You may have heard the news this week that Steven Spielberg and HBO have announced that they intend to make an adaptation of the 147 page unused Stanley Kubrick screenplay for his planned Napoleon project. The script was only relatively recently discovered in an MGM vault about a decade ago.
Personally, I'd rather just read the script. Kubrick's scripts aren't necessarily the primary ingredient to their greatness, but it would provide an interesting hypothetical. Kubrick was the opposite of such meticulous masters, like Hitchcock, who very carefully planned each shot before filming. Although Kubrick's voracious, bottomless research during pre-production is well-known, during filming he was more prone to "finding the shot" on set, using a variety of angles and coverage and, notoriously, pushing his actors through multiple variations of takes until he was satisfied with the results. Given this experimental nature of his method, it would be impossible for anyone to truly make an approximation of a Kubrick film with just his script, however strong said script is. And unlike A.I., the project that Kubrick passed along to Spielberg to realize, this project does not have Kubrick's accompanying detailed storyboards and pre-production notes to aid in understanding his vision (or the assistance of the long private correspondence between the men about the project as it was being developed).

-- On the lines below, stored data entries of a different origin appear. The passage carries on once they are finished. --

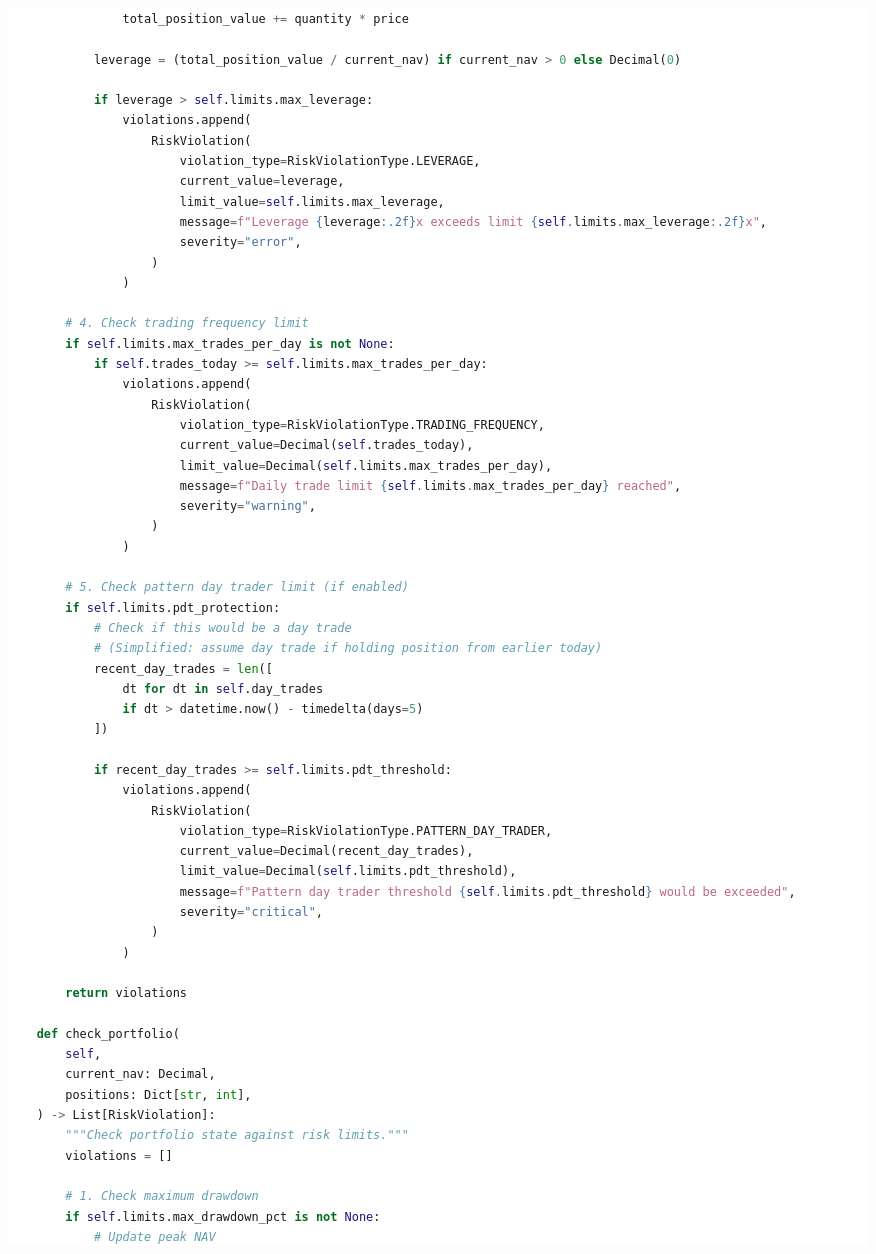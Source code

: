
 ```python
                total_position_value += quantity * price

            leverage = (total_position_value / current_nav) if current_nav > 0 else Decimal(0)

            if leverage > self.limits.max_leverage:
                violations.append(
                    RiskViolation(
                        violation_type=RiskViolationType.LEVERAGE,
                        current_value=leverage,
                        limit_value=self.limits.max_leverage,
                        message=f"Leverage {leverage:.2f}x exceeds limit {self.limits.max_leverage:.2f}x",
                        severity="error",
                    )
                )

        # 4. Check trading frequency limit
        if self.limits.max_trades_per_day is not None:
            if self.trades_today >= self.limits.max_trades_per_day:
                violations.append(
                    RiskViolation(
                        violation_type=RiskViolationType.TRADING_FREQUENCY,
                        current_value=Decimal(self.trades_today),
                        limit_value=Decimal(self.limits.max_trades_per_day),
                        message=f"Daily trade limit {self.limits.max_trades_per_day} reached",
                        severity="warning",
                    )
                )

        # 5. Check pattern day trader limit (if enabled)
        if self.limits.pdt_protection:
            # Check if this would be a day trade
            # (Simplified: assume day trade if holding position from earlier today)
            recent_day_trades = len([
                dt for dt in self.day_trades
                if dt > datetime.now() - timedelta(days=5)
            ])

            if recent_day_trades >= self.limits.pdt_threshold:
                violations.append(
                    RiskViolation(
                        violation_type=RiskViolationType.PATTERN_DAY_TRADER,
                        current_value=Decimal(recent_day_trades),
                        limit_value=Decimal(self.limits.pdt_threshold),
                        message=f"Pattern day trader threshold {self.limits.pdt_threshold} would be exceeded",
                        severity="critical",
                    )
                )

        return violations

    def check_portfolio(
        self,
        current_nav: Decimal,
        positions: Dict[str, int],
    ) -> List[RiskViolation]:
        """Check portfolio state against risk limits."""
        violations = []

        # 1. Check maximum drawdown
        if self.limits.max_drawdown_pct is not None:
            # Update peak NAV
```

Rather than a film, HBO is set to make it a 7-part mini-series, which seems to me pretty bloated for a script that at 147 pages is better suited for a three hour runtime. This gives me trepidation that they'll do something stupid, like the Hobbitt trilogy, and try to blow an entire battle sequence into an hour or something. It isn't clear if Spielberg is intending to direct or simply produce, and if he does direct he'll most likely only do so for one or two of the seven segments. It is slightly more promising that Kubrick's long-term assistent producer, Jan Harlan, will be overseeing the project alonside Spielberg. No other talent has been announced, and it's doubtful that we'll see any product before next year at the earliest.